Neuroimage. 2021 Sep;238:118237. doi: 10.1016/j.neuroimage.2021.118237. Epub 2021 Jun 5.
Magnetic resonance fingerprinting (MRF) is a quantitative MRI (qMRI) framework that provides simultaneous estimates of multiple relaxation parameters as well as metrics of field inhomogeneity in a single acquisition. However, current challenges exist in the forms of (1) scan time; (2) need for custom image reconstruction; (3) large dictionary sizes; (4) long dictionary-matching time. This study aims to introduce a novel streamlined magnetic-resonance fingerprinting (sMRF) framework based on a single-shot echo-planar imaging (EPI) sequence to simultaneously estimate tissue T1, T2, and T2* with integrated B1 correction. Encouraged by recent work on EPI-based MRF, we developed a method that combines spin-echo EPI with gradient-echo EPI to achieve T2 in addition to T1 and T2* quantification. To this design, we add simultaneous multi-slice (SMS) acceleration to enable full-brain coverage in a few minutes. Moreover, in the parameter-estimation step, we use deep learning to train a deep neural network (DNN) to accelerate the estimation process by orders of magnitude. Notably, due to the high image quality of the EPI scans, the training process can rely simply on Bloch-simulated data. The DNN also removes the need for storing large dictionaries. Phantom scans along with in-vivo multi-slice scans from seven healthy volunteers were acquired with resolutions of 1.1×1.1×3 mm and 1.7×1.7×3 mm, and the results were validated against ground truth measurements. Excellent correspondence was found between our T1, T2, and T2* estimates and results obtained from standard approaches. In the phantom scan, a strong linear relationship (R = 1-1.04, R>0.96) was found for all parameter estimates, with a particularly high agreement for T2 estimation (R>0.99). Similar findings are reported for the in-vivo human data for all of our parameter estimates. Incorporation of DNN results in a reduction of parameter estimation time on the order of 1000 x and a reduction in storage requirements on the order of 2500 x while achieving highly similar results as conventional dictionary matching (%differences of 7.4 ± 0.4%, 3.6 ± 0.3% and 6.0 ± 0.4% error in T1, T2, and T2* estimation). Thus, sMRF has the potential to be the method of choice for future MRF studies by providing ease of implementation, fast whole-brain coverage, and ultra-fast T1/T2/T2* estimation.
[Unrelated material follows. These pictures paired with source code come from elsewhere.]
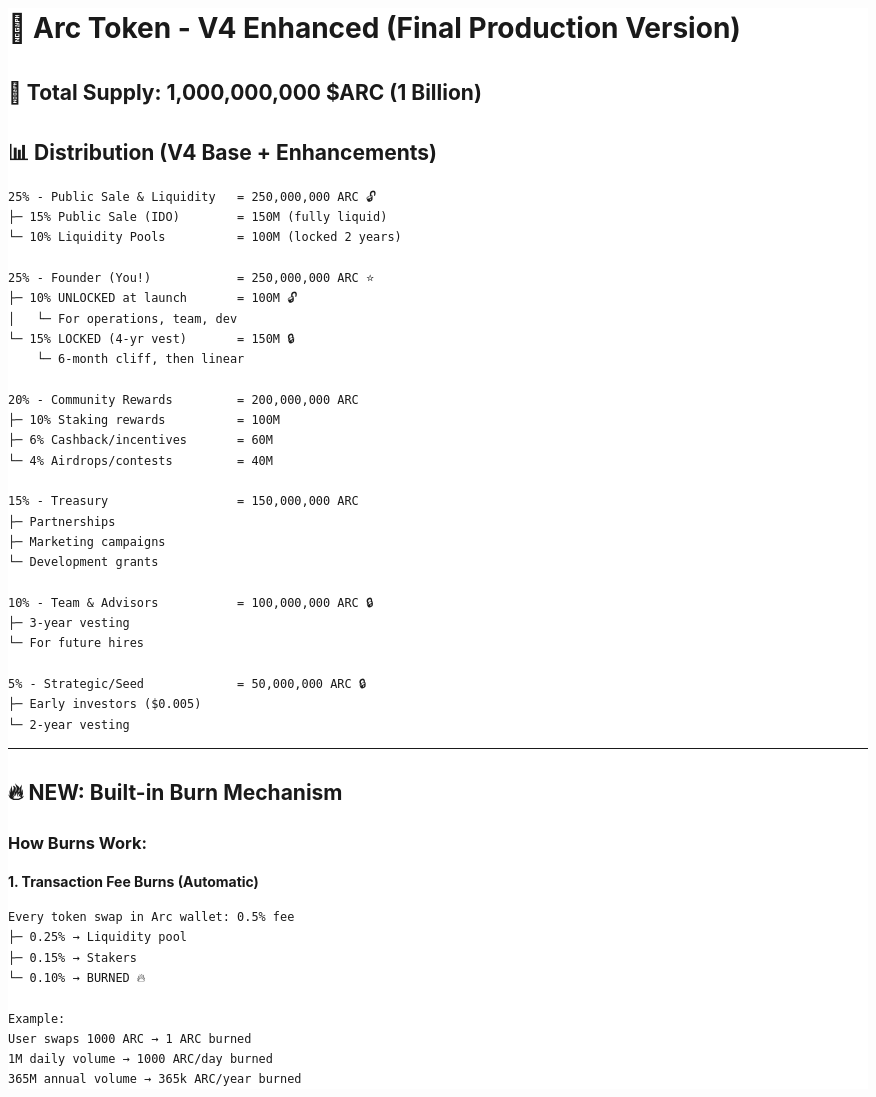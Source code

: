 # 🌈 Arc Token - V4 Enhanced (Final Production Version)

## 💎 Total Supply: 1,000,000,000 $ARC (1 Billion)

## 📊 Distribution (V4 Base + Enhancements)

```
25% - Public Sale & Liquidity   = 250,000,000 ARC 🔓
├─ 15% Public Sale (IDO)        = 150M (fully liquid)
└─ 10% Liquidity Pools          = 100M (locked 2 years)

25% - Founder (You!)            = 250,000,000 ARC ⭐
├─ 10% UNLOCKED at launch       = 100M 🔓
│   └─ For operations, team, dev
└─ 15% LOCKED (4-yr vest)       = 150M 🔒
    └─ 6-month cliff, then linear

20% - Community Rewards         = 200,000,000 ARC
├─ 10% Staking rewards          = 100M
├─ 6% Cashback/incentives       = 60M
└─ 4% Airdrops/contests         = 40M

15% - Treasury                  = 150,000,000 ARC
├─ Partnerships
├─ Marketing campaigns
└─ Development grants

10% - Team & Advisors           = 100,000,000 ARC 🔒
├─ 3-year vesting
└─ For future hires

5% - Strategic/Seed             = 50,000,000 ARC 🔒
├─ Early investors ($0.005)
└─ 2-year vesting
```

---

## 🔥 NEW: Built-in Burn Mechanism

### How Burns Work:

**1. Transaction Fee Burns (Automatic)**
```
Every token swap in Arc wallet: 0.5% fee
├─ 0.25% → Liquidity pool
├─ 0.15% → Stakers
└─ 0.10% → BURNED 🔥

Example:
User swaps 1000 ARC → 1 ARC burned
1M daily volume → 1000 ARC/day burned
365M annual volume → 365k ARC/year burned
```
磁共振指纹技术(MRF)是一种定量磁共振成像(qMRI)框架,可在单次采集过程中同时估计多个弛豫参数以及场不均匀度的指标。然而,目前存在以下挑战:(1)扫描时间;(2)需要定制的图像重建;(3)字典尺寸大;(4)字典匹配时间长。本研究旨在引入一种基于单次激发回波平面成像(EPI)序列的新型简化磁共振指纹技术(sMRF)框架,以同时对组织 T1、T2 和 T2进行集成 B1 校正的估计。受基于 EPI 的 MRF 最新研究的启发,我们开发了一种方法,该方法将自旋回波 EPI 与梯度回波 EPI 相结合,以实现 T2 除 T1 和 T2定量以外的定量。在此设计中,我们添加了同时多切片(SMS)加速,以便在几分钟内实现全脑覆盖。此外,在参数估计步骤中,我们使用深度学习来训练深度神经网络(DNN),从而将估计过程加速几个数量级。值得注意的是,由于 EPI 扫描的图像质量很高,因此训练过程可以仅依靠布洛赫模拟数据。DNN 还消除了对大型字典存储的需求。对来自七个健康志愿者的体模多切片扫描和体内多切片扫描进行了采集,分辨率为 1.1×1.1×3 mm 和 1.7×1.7×3 mm,并与地面真实测量结果进行了验证。我们的 T1、T2 和 T2估计值与标准方法的结果之间存在极好的一致性。在体模扫描中,所有参数估计均表现出很强的线性关系(R=1-1.04,R>0.96),特别是 T2 估计的一致性非常高(R>0.99)。对于我们所有的参数估计,在体内人体数据中也报告了类似的发现。DNN 结果的引入将参数估计时间减少了大约 1000 倍,将存储需求减少了大约 2500 倍,同时获得了与传统字典匹配非常相似的结果(%差异为 7.4±0.4%、3.6±0.3%和 6.0±0.4%,T1、T2 和 T2估计的误差)。因此,sMRF 有可能成为未来 MRF 研究的首选方法,因为它易于实施、快速进行全脑覆盖以及超快的 T1/T2/T2*估计。